In a speech this morning in which he called the Obama administration’s Middle East policy “naïve, arrogant, misguided and dangerous” – Perry called for drastic measures if a UN vote to recognize Palestinian statehood goes through. He said in that case, he would urge the closure of the Palestinian diplomatic office in D.C., an end of US aid to the Palestinian Authority and a stop to US funding of the United Nations.
I caught up with Perry after the speech and asked him about the wisdom of cutting off the Palestinian Authority funding. Would it actually endanger Israel, as the money has helped both Israeli and Palestinian security forces to work together and dramatically reduce violence over the past several years?
The governor told me his tough message is designed to prod both sides back to the bargaining table. He said that he believes there is no option other than direct negotiations between the two parties, Israel and the Palestinians.
Perry’s remarks on the controversial Jewish settlements will surely spark some heat. At this morning’s event just a few blocks from the United Nations, Perry first said the issue needs to be resolved by the parties themselves, but later in response to another question, he said: ”Israel should be allowed to keep building (settlements).”
The official US position is just the opposite – calling on all sides to avoid unilateral actions that harm the peace process – including the construction of new settlements. That has been the position of every recent US president, including George W. Bush.
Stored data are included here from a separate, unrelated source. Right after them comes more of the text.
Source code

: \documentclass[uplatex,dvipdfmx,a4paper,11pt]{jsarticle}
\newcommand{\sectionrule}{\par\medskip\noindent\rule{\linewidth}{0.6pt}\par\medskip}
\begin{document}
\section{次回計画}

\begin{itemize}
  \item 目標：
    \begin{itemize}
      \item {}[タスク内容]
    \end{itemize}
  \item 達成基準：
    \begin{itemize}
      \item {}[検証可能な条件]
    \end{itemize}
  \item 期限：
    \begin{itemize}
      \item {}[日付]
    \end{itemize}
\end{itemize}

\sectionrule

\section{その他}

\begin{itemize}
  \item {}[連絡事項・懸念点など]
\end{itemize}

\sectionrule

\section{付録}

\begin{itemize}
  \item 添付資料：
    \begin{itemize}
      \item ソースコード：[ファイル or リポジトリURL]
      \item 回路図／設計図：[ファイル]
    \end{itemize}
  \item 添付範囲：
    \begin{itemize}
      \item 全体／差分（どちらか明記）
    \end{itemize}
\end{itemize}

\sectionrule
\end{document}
Former President Clinton told me Sunday on This Week that he believes Congress would be unwise to cut the funding for Palestinian security.
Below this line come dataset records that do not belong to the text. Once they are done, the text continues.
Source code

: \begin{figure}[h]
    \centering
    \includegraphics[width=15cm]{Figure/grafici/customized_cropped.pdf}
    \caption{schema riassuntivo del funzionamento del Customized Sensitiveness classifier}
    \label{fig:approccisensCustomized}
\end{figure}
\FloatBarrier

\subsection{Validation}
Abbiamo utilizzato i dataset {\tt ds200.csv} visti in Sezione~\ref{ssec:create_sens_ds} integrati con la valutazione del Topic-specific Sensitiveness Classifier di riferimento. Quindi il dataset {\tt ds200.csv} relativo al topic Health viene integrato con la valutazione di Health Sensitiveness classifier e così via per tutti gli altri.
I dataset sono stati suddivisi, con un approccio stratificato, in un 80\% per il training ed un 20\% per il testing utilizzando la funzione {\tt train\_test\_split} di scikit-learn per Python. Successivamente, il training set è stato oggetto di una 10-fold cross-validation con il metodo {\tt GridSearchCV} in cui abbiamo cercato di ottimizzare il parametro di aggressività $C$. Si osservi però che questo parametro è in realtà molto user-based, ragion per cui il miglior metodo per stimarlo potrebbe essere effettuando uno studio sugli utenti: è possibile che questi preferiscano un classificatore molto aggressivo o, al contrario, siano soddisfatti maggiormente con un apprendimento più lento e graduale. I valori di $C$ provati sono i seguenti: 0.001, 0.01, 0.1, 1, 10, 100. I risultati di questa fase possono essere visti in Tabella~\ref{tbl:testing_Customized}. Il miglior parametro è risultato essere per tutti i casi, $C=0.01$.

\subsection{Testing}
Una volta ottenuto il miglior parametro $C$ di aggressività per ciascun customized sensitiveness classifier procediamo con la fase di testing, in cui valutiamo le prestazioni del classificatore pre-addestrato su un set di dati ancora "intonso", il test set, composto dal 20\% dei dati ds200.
The whole issue may be coming to a confrontation this week at the United Nations General Assembly meeting and a possible vote on recognizing Palestinian statehood. Former British prime minister and special envoy to the Middle East, Tony Blair, told me Sunday that frantic efforts are being made to avoid such a showdown and return instead to the negotiating table and diplomatic steps for a two-state solution.
Perry affirmed that he supports a “two-state solution” but only if it is directly negotiated by the two sides.
At the UN today I asked Israel’s ambassador to the US Michael Oren about the diplomatic impasse. “It’s a roller coaster, we’ll see what happens,” he said.
At this morning’s event, Perry was asked whether his religious beliefs guide his support of Israel.
“As a Christian I have a clear directive to support Israel. But that’s easy for me. As an American and as a Christian I stand with Israel,” Perry said.
As many candidates do, Perry repeated that as president he would insist on Jerusalem as the capital of Israel during any two-state solution: “When I am president of the United States, if you want to work for the State Department, you’ll work in Jerusalem.”
Perry found support this morning from pro-Israel supporters who say they are frustrated with the Obama administration. New York State Assemblyman Dov Hikind, one of the organizers of this morning’s event, had a loud message for Obama: “We don’t like your policy on Israel.”
Hikind says he’s not a knee-jerk Democrat and warns Obama and all candidates: “We will not support you if you are wrong on Israel.”
While saying he was not making endorsements, he turned to Perry and said, “but I like this gentleman and his relationship with Israel.”